INSTRUCTIONS TO FOLLOW: The response must contain every line from the records below that has "changes".

**** DATA UNDER STUDY

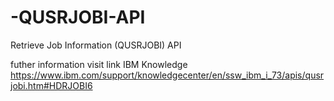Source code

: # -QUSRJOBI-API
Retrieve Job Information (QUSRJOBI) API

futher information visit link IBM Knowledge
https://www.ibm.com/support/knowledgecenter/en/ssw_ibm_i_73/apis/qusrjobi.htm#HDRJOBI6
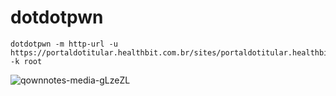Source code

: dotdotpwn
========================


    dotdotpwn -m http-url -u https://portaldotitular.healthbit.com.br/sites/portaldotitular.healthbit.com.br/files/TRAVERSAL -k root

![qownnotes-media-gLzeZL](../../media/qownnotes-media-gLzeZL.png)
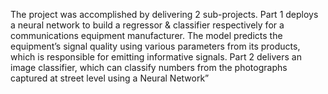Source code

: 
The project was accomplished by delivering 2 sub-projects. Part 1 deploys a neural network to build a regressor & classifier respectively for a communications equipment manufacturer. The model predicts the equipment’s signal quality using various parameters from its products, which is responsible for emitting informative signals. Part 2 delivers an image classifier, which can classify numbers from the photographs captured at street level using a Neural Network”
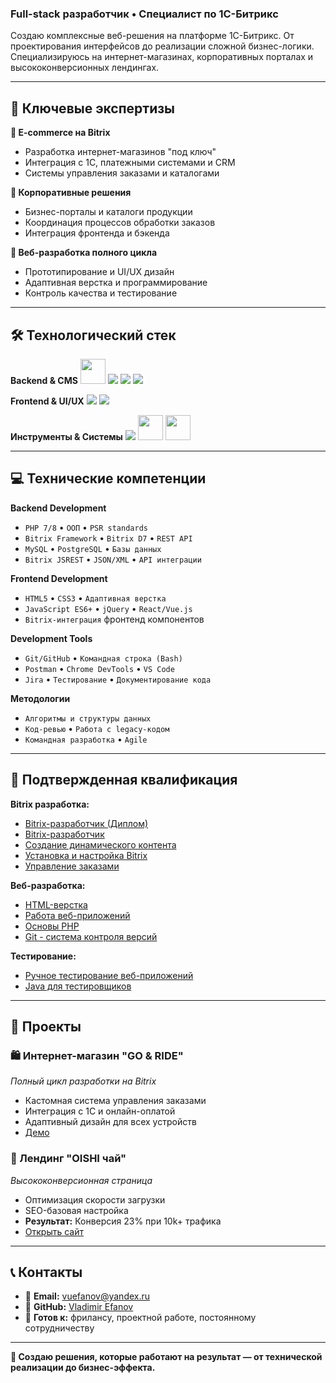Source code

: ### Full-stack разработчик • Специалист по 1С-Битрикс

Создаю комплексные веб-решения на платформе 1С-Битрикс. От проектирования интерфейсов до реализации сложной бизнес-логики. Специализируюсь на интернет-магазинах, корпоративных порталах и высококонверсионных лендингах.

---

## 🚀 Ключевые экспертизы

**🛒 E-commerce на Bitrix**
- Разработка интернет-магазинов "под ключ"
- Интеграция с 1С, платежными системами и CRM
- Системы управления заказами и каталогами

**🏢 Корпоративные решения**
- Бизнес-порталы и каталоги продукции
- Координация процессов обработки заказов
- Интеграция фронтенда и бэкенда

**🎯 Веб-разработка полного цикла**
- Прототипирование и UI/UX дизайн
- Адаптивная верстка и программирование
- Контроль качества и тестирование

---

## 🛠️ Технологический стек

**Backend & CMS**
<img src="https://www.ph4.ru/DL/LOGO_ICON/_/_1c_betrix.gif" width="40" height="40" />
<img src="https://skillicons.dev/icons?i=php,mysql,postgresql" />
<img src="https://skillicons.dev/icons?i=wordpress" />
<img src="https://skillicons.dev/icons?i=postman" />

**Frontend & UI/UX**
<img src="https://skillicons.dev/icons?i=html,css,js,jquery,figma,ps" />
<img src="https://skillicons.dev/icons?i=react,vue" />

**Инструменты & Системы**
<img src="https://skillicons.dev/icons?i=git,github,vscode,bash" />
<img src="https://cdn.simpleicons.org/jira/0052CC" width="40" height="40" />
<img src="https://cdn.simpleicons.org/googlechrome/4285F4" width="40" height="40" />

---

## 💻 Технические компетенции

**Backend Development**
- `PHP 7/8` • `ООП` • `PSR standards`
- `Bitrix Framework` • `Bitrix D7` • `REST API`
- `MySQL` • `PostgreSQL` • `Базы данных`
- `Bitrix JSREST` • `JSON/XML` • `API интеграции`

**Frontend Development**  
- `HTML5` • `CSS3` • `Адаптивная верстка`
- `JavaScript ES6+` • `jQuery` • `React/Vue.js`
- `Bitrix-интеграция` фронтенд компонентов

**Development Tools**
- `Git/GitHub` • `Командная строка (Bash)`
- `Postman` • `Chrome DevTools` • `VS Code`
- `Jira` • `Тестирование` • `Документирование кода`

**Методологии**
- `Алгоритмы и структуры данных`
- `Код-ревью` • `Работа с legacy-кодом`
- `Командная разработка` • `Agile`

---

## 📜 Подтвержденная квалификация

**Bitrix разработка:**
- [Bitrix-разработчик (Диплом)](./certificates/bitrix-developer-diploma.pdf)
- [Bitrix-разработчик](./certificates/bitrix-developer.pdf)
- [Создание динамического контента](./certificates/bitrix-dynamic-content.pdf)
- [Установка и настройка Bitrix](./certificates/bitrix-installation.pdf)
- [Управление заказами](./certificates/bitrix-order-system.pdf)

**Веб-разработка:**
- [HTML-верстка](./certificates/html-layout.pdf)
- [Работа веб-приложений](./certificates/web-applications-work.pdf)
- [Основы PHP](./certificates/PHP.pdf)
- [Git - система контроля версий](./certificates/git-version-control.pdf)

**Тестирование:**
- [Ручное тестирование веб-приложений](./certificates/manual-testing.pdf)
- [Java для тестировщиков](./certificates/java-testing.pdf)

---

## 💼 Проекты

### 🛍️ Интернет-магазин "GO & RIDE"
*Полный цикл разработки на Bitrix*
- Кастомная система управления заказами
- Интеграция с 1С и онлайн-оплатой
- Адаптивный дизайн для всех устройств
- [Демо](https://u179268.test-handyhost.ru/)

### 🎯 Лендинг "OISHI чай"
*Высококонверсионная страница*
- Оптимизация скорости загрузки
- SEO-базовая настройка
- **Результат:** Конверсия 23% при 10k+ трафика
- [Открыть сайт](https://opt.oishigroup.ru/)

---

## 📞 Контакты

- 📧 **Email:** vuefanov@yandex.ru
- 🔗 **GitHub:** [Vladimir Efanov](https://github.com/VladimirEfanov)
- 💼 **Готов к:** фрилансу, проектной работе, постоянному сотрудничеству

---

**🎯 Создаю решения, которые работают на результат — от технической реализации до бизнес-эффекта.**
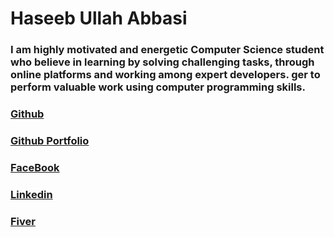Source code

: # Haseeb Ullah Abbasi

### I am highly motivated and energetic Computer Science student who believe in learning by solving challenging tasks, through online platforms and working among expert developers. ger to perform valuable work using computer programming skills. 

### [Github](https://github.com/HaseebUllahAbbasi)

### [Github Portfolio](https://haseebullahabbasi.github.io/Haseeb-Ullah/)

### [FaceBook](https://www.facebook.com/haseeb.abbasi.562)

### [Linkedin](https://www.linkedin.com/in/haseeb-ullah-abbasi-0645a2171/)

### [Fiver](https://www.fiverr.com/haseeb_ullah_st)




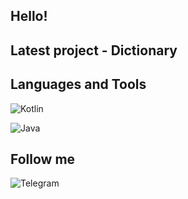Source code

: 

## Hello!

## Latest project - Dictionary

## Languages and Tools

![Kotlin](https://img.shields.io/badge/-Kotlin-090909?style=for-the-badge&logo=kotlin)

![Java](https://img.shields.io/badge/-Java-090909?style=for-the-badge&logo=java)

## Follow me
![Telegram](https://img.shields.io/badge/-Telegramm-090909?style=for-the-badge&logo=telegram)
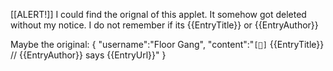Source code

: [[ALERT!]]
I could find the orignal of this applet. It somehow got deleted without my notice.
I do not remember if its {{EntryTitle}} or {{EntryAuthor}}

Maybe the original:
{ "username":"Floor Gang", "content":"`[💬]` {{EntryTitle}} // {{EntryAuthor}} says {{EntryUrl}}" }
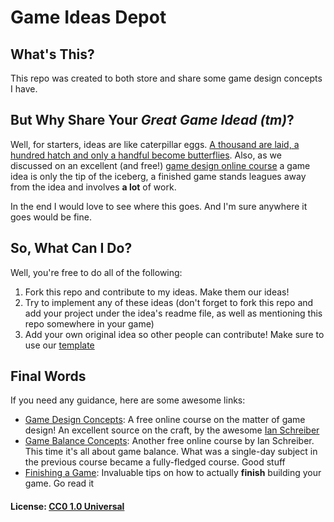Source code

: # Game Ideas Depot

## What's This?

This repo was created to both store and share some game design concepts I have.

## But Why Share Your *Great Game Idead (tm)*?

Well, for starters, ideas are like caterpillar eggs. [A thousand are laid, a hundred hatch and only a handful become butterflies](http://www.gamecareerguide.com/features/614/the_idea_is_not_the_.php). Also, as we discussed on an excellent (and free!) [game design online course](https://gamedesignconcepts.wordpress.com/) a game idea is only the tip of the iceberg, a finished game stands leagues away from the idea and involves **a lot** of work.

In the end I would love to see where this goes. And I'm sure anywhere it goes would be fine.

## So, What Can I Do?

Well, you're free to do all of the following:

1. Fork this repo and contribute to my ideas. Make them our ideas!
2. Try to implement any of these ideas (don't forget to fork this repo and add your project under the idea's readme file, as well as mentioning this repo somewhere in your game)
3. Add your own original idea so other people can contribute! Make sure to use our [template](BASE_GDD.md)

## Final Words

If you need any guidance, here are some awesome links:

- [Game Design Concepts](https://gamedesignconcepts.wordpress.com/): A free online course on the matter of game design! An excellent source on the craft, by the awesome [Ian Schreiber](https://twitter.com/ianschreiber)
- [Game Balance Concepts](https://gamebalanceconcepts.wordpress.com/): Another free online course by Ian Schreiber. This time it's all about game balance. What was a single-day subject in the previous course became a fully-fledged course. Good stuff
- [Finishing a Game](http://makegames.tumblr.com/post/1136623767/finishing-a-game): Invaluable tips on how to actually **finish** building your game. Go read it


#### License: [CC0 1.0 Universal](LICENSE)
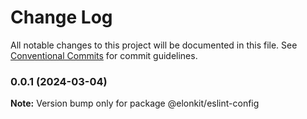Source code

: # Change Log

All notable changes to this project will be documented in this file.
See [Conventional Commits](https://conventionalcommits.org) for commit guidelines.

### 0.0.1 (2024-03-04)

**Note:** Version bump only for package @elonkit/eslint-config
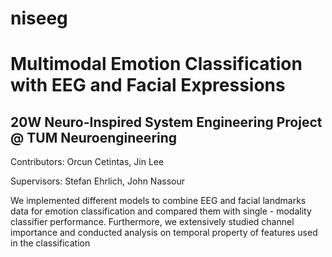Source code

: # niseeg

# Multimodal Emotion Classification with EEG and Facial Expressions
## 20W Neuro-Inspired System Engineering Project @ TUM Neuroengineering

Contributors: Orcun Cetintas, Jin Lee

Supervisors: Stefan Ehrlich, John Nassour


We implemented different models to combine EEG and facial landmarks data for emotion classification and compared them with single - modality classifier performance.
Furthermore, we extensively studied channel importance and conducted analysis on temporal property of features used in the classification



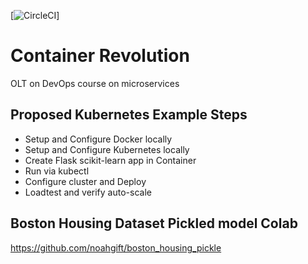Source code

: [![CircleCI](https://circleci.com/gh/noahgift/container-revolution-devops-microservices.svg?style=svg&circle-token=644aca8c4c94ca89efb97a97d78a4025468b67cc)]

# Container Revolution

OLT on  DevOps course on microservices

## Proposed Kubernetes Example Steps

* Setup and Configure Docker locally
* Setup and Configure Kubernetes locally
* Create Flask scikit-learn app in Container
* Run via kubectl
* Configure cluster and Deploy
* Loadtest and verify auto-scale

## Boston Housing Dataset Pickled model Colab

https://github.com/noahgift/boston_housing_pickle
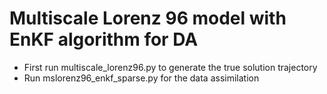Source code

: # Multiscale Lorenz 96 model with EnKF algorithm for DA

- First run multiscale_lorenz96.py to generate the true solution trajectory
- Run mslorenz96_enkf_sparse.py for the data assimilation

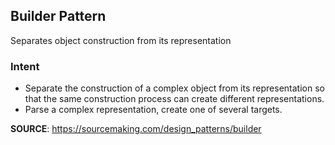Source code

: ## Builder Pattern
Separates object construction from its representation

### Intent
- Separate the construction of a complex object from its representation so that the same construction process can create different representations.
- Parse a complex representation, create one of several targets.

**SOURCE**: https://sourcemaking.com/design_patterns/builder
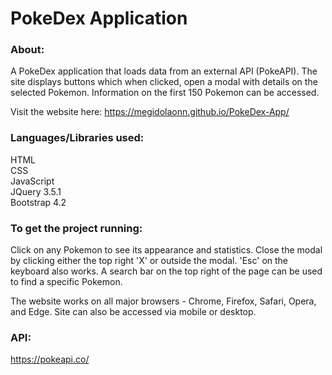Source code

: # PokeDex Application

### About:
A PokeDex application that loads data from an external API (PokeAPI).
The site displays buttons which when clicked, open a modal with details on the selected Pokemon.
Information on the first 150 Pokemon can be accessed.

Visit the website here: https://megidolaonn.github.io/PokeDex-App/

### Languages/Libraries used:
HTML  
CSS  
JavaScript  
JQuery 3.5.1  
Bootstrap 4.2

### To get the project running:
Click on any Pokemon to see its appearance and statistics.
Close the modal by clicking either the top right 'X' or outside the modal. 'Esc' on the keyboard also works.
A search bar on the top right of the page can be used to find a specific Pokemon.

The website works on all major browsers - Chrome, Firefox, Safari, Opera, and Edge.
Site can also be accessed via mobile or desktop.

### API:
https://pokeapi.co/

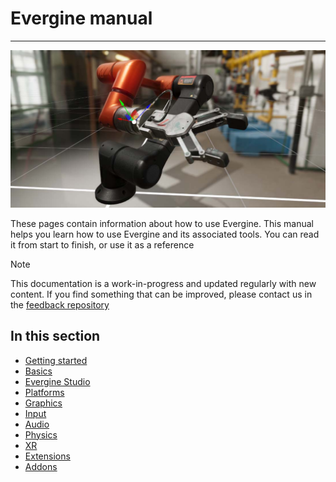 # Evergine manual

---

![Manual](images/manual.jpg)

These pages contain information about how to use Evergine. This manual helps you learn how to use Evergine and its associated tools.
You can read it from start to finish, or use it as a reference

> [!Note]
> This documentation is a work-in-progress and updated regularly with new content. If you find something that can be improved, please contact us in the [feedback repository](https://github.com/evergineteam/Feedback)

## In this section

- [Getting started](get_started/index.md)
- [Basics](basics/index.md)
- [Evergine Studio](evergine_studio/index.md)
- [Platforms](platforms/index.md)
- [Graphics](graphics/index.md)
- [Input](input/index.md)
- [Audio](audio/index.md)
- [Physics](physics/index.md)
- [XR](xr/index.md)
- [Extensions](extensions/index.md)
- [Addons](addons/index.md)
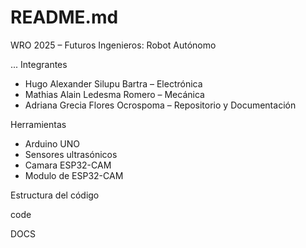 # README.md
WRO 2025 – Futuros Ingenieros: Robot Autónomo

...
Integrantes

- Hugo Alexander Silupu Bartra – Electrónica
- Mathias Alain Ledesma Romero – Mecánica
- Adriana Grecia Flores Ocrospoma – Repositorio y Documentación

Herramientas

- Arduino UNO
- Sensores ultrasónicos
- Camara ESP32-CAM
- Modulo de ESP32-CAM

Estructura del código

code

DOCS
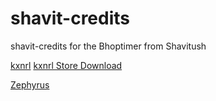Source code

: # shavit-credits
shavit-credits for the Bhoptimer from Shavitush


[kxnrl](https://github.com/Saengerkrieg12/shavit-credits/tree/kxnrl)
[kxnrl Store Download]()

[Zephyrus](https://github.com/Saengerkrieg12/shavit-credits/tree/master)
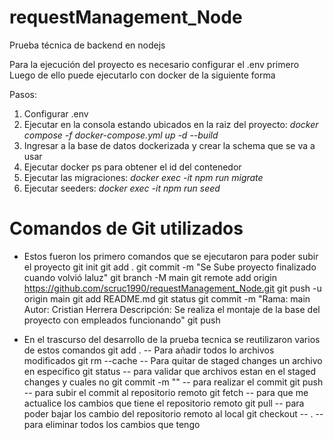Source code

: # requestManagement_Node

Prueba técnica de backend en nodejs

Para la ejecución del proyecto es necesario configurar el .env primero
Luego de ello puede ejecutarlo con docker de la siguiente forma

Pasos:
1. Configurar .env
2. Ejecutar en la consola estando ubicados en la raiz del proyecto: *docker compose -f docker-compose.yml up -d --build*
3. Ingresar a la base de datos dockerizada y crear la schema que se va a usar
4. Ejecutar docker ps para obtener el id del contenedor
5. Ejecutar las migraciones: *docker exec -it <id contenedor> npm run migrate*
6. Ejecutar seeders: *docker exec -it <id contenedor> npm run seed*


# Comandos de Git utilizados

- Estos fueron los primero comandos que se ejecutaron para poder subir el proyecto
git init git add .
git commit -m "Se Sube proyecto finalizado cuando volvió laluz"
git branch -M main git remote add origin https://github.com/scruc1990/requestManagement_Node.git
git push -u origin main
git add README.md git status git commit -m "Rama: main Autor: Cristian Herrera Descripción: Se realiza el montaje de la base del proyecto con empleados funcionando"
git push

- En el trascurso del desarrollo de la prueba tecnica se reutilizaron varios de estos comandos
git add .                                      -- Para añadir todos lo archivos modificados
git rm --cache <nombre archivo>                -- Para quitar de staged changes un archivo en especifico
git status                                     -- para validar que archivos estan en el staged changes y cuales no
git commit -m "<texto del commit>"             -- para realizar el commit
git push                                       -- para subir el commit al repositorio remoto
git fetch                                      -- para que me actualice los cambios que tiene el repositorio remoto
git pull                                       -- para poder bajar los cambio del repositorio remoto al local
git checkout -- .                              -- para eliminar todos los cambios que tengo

********

RESPONSE BELOW:
All notable changes to this project will be documented in this file.
git rm --cache <nombre archivo>                -- Para quitar de staged changes un archivo en especifico
git status                                     -- para validar que archivos estan en el staged changes y cuales no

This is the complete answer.